**PROBLEM TO WORK ON**
A verbatim copy of the data is wanted, minus any picture in it.

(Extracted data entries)
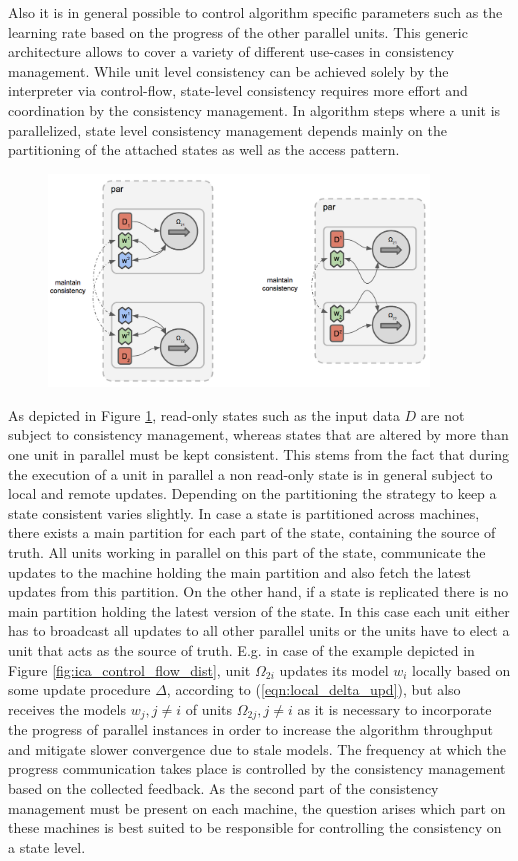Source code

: Also it is in general possible to control algorithm specific parameters such as the learning rate based on the progress of the other parallel units.
This generic architecture allows to cover a variety of different use-cases in consistency management.
While unit level consistency can be achieved solely by the interpreter via control-flow, state-level consistency requires more effort and coordination by the consistency management.
In algorithm steps where a unit is parallelized, state level consistency management depends mainly on the partitioning of the attached states as well as the access pattern.
\begin{figure}[ht]
\centering
\includegraphics[width=0.9\textwidth]{img/par_repl_model.png}
\caption{}
\label{fig:par_repl_model}
\end{figure}
As depicted in Figure \ref{fig:par_repl_model}, read-only states such as the input data $D$ are not subject to consistency management, whereas states that are altered by more than one unit in parallel must be kept consistent.
This stems from the fact that during the execution of a unit in parallel a non read-only state is in general subject to local and remote updates.
Depending on the partitioning the strategy to keep a state consistent varies slightly.
In case a state is partitioned across machines, there exists a main partition for each part of the state, containing the source of truth.
All units working in parallel on this part of the state, communicate the updates to the machine holding the main partition and also fetch the latest updates from this partition.
On the other hand, if a state is replicated there is no main partition holding the latest version of the state.
In this case each unit either has to broadcast all updates to all other parallel units or the units have to elect a unit that acts as the source of truth.
E.g. in case of the example depicted in Figure \ref{fig:ica_control_flow_dist}, unit $\Omega_{2i}$ updates its model $w_i$ locally based on some update procedure $\Delta$, according to (\ref{eqn:local_delta_upd}), but also receives the models $w_j, j \neq i$ of units $\Omega_{2j}, j \neq i$ as it is necessary to incorporate the progress of parallel instances in order to increase the algorithm throughput and mitigate slower convergence due to stale models.
The frequency at which the progress communication takes place is controlled by the consistency management based on the collected feedback.
As the second part of the consistency management must be present on each machine, the question arises which part on these machines is best suited to be responsible for controlling the consistency on a state level.

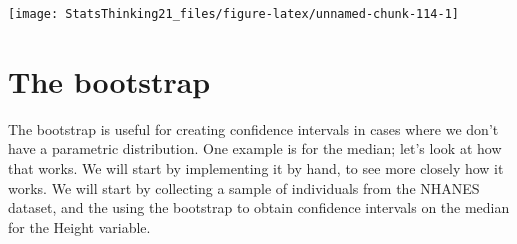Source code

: \documentclass[12pt,]{book}
\newenvironment{Shaded}{\begin{snugshade}}{\end{snugshade}}
\newcommand{\CommentTok}[1]{\textcolor[rgb]{0.56,0.35,0.01}{\textit{#1}}}
\newcommand{\ControlFlowTok}[1]{\textcolor[rgb]{0.13,0.29,0.53}{\textbf{#1}}}
\newcommand{\DataTypeTok}[1]{\textcolor[rgb]{0.13,0.29,0.53}{#1}}
\newcommand{\DecValTok}[1]{\textcolor[rgb]{0.00,0.00,0.81}{#1}}
\newcommand{\FloatTok}[1]{\textcolor[rgb]{0.00,0.00,0.81}{#1}}
\newcommand{\KeywordTok}[1]{\textcolor[rgb]{0.13,0.29,0.53}{\textbf{#1}}}
\newcommand{\NormalTok}[1]{#1}
\newcommand{\OperatorTok}[1]{\textcolor[rgb]{0.81,0.36,0.00}{\textbf{#1}}}
\newcommand{\StringTok}[1]{\textcolor[rgb]{0.31,0.60,0.02}{#1}}
\begin{document}
\begin{Shaded}
\end{Shaded}

\texttt{[image: StatsThinking21\_files/figure-latex/unnamed-chunk-114-1]}

\hypertarget{the-bootstrap}{%
\section{The bootstrap}\label{the-bootstrap}}

The bootstrap is useful for creating confidence intervals in cases where we don't have a parametric distribution. One example is for the median; let's look at how that works. We will start by implementing it by hand, to see more closely how it works. We will start by collecting a sample of individuals from the NHANES dataset, and the using the bootstrap to obtain confidence intervals on the median for the Height variable.
\end{document}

**SOLUTION**
Source code

: Also it is in general possible to control algorithm specific parameters such as the learning rate based on the progress of the other parallel units.
This generic architecture allows to cover a variety of different use-cases in consistency management.
While unit level consistency can be achieved solely by the interpreter via control-flow, state-level consistency requires more effort and coordination by the consistency management.
In algorithm steps where a unit is parallelized, state level consistency management depends mainly on the partitioning of the attached states as well as the access pattern.
\begin{figure}[ht]
\centering
\includegraphics[width=0.9\textwidth]{img/par_repl_model.png}
\caption{}
\label{fig:par_repl_model}
\end{figure}
As depicted in Figure \ref{fig:par_repl_model}, read-only states such as the input data $D$ are not subject to consistency management, whereas states that are altered by more than one unit in parallel must be kept consistent.
This stems from the fact that during the execution of a unit in parallel a non read-only state is in general subject to local and remote updates.
Depending on the partitioning the strategy to keep a state consistent varies slightly.
In case a state is partitioned across machines, there exists a main partition for each part of the state, containing the source of truth.
All units working in parallel on this part of the state, communicate the updates to the machine holding the main partition and also fetch the latest updates from this partition.
On the other hand, if a state is replicated there is no main partition holding the latest version of the state.
In this case each unit either has to broadcast all updates to all other parallel units or the units have to elect a unit that acts as the source of truth.
E.g. in case of the example depicted in Figure \ref{fig:ica_control_flow_dist}, unit $\Omega_{2i}$ updates its model $w_i$ locally based on some update procedure $\Delta$, according to (\ref{eqn:local_delta_upd}), but also receives the models $w_j, j \neq i$ of units $\Omega_{2j}, j \neq i$ as it is necessary to incorporate the progress of parallel instances in order to increase the algorithm throughput and mitigate slower convergence due to stale models.
The frequency at which the progress communication takes place is controlled by the consistency management based on the collected feedback.
As the second part of the consistency management must be present on each machine, the question arises which part on these machines is best suited to be responsible for controlling the consistency on a state level.

Source code

: \documentclass[12pt,]{book}
\newenvironment{Shaded}{\begin{snugshade}}{\end{snugshade}}
\newcommand{\CommentTok}[1]{\textcolor[rgb]{0.56,0.35,0.01}{\textit{#1}}}
\newcommand{\ControlFlowTok}[1]{\textcolor[rgb]{0.13,0.29,0.53}{\textbf{#1}}}
\newcommand{\DataTypeTok}[1]{\textcolor[rgb]{0.13,0.29,0.53}{#1}}
\newcommand{\DecValTok}[1]{\textcolor[rgb]{0.00,0.00,0.81}{#1}}
\newcommand{\FloatTok}[1]{\textcolor[rgb]{0.00,0.00,0.81}{#1}}
\newcommand{\KeywordTok}[1]{\textcolor[rgb]{0.13,0.29,0.53}{\textbf{#1}}}
\newcommand{\NormalTok}[1]{#1}
\newcommand{\OperatorTok}[1]{\textcolor[rgb]{0.81,0.36,0.00}{\textbf{#1}}}
\newcommand{\StringTok}[1]{\textcolor[rgb]{0.31,0.60,0.02}{#1}}
\begin{document}
\begin{Shaded}
\end{Shaded}

\texttt{[image: StatsThinking21\_files/figure-latex/unnamed-chunk-114-1]}

\hypertarget{the-bootstrap}{%
\section{The bootstrap}\label{the-bootstrap}}

The bootstrap is useful for creating confidence intervals in cases where we don't have a parametric distribution. One example is for the median; let's look at how that works. We will start by implementing it by hand, to see more closely how it works. We will start by collecting a sample of individuals from the NHANES dataset, and the using the bootstrap to obtain confidence intervals on the median for the Height variable.
\end{document}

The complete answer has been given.